Quando ebbi un altro grande privilegio, quello di chiacchierare con suo figlio Alberto, mi disse che lui “da collega” stimava suo padre per essere rimasto ininterrottamente in video per oltre 60 anni. Tutti in Rai. Sul punto, gli chiesi se non avesse avuto voglia di cambiare e mi raccontò di quando Berlusconi gli offrì una cifra stratosferica per andare a Mediaset. “Ma io alla fine mangio due volte al giorno e non mi manca niente: cosa dovevo farmene di tutti quei soldi?“. Anche quando Letizia Moratti, presidente Rai nominata da Berlusconi nel 1994, gli chiese di fare il direttore di rete, rifiutò: “Non è il mio mestiere“. 

Piero Angela era un patrimonio del Paese, come Raffaella Carrà.
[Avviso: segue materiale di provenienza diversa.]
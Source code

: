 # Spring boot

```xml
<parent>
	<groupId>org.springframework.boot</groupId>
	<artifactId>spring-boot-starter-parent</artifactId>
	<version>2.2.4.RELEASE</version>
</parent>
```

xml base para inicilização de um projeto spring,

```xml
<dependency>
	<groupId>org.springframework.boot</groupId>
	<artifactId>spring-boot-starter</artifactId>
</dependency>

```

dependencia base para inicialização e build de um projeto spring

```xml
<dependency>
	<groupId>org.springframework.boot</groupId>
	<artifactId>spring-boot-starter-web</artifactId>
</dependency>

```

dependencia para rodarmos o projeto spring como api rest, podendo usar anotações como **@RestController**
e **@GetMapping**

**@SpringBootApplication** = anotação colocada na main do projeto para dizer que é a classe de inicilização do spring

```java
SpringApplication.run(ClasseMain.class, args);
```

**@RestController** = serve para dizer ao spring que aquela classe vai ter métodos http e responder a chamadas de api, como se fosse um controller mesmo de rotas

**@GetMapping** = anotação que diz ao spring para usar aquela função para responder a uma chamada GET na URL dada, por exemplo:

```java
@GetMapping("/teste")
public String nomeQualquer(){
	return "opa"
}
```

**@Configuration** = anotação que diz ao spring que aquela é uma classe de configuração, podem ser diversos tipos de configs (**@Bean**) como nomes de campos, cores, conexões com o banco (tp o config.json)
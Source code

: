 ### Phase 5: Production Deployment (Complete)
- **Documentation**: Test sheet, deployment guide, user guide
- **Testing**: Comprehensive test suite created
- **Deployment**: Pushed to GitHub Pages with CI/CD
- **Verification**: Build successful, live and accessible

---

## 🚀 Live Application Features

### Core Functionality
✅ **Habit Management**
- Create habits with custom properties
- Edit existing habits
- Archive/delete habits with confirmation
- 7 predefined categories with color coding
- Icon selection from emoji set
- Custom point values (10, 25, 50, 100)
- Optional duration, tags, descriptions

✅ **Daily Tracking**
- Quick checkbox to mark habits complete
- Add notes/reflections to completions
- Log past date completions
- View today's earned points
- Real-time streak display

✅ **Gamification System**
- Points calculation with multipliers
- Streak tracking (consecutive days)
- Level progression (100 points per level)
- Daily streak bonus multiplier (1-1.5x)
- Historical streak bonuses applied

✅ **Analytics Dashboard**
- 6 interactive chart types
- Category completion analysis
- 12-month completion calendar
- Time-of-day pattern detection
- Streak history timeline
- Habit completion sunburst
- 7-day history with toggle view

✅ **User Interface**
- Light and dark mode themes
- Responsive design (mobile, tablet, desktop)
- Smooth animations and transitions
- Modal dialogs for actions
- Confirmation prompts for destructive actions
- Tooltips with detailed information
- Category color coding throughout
Un galantuomo che entrava con cortesia nelle nostre case con le sue trasmissioni, dimostrando che gli ascolti ci sono anche quando porti scienza, arte e cultura in prima serata. Ne avessimo avuti più come lui, oggi forse il nostro Paese sarebbe diverso da quello che oggi è.

Nella sua lettera di commiato, in cui ci ha ricordato che “la natura ha i suoi limiti“, ci sprona a fare tutti la nostra parte per questo nostro difficile Paese. Sarà difficile eguagliarlo, ma la strada è quella che lui ha tracciato: universalizzare l’accesso alla conoscenza, divulgarla e renderla comprensibile a tutti indipendentemente dalla propria formazione

Se vogliamo darci una speranza, questo è quello che dobbiamo fare. Addio, Maestro. Lo è proprio stato. Peccato che la natura abbia i suoi limiti: in casi come il suo, non dovrebbe averne.